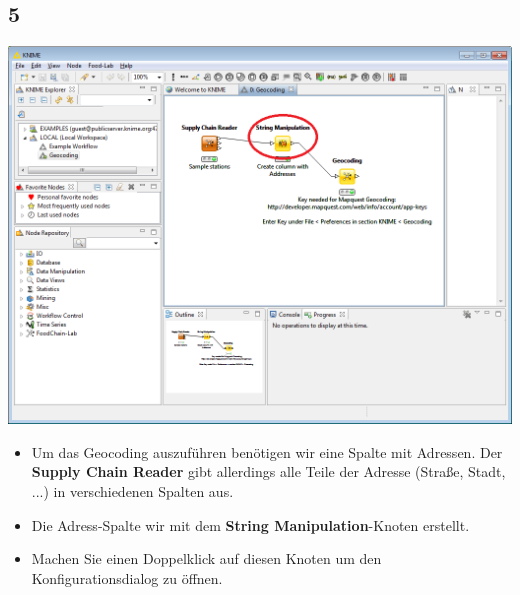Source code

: \documentclass{beamer}
\begin{document}
\subsection{5}
\begin{frame}
	\begin{center}
  		\includegraphics[height=0.5\textheight]{5.png}
	\end{center}
	\begin{itemize}
		\item Um das Geocoding auszuführen benötigen wir eine Spalte mit Adressen. Der \textbf{Supply Chain Reader} gibt allerdings alle Teile der Adresse (Straße, Stadt, ...) in verschiedenen Spalten aus.
		\item Die Adress-Spalte wir mit dem \textbf{String Manipulation}-Knoten erstellt.
		\item Machen Sie einen Doppelklick auf diesen Knoten um den Konfigurationsdialog zu öffnen.
	\end{itemize}
\end{frame}
\end{document}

-----

:: Task details ::
Return the full listing exactly as written, without any of its images.

:: Written solution ::
Source code

: \documentclass{beamer}
\begin{document}
\subsection{5}
\begin{frame}
	\begin{center}
  		\includegraphics[height=0.5\textheight]{5.png}
	\end{center}
	\begin{itemize}
		\item Um das Geocoding auszuführen benötigen wir eine Spalte mit Adressen. Der \textbf{Supply Chain Reader} gibt allerdings alle Teile der Adresse (Straße, Stadt, ...) in verschiedenen Spalten aus.
		\item Die Adress-Spalte wir mit dem \textbf{String Manipulation}-Knoten erstellt.
		\item Machen Sie einen Doppelklick auf diesen Knoten um den Konfigurationsdialog zu öffnen.
	\end{itemize}
\end{frame}
\end{document}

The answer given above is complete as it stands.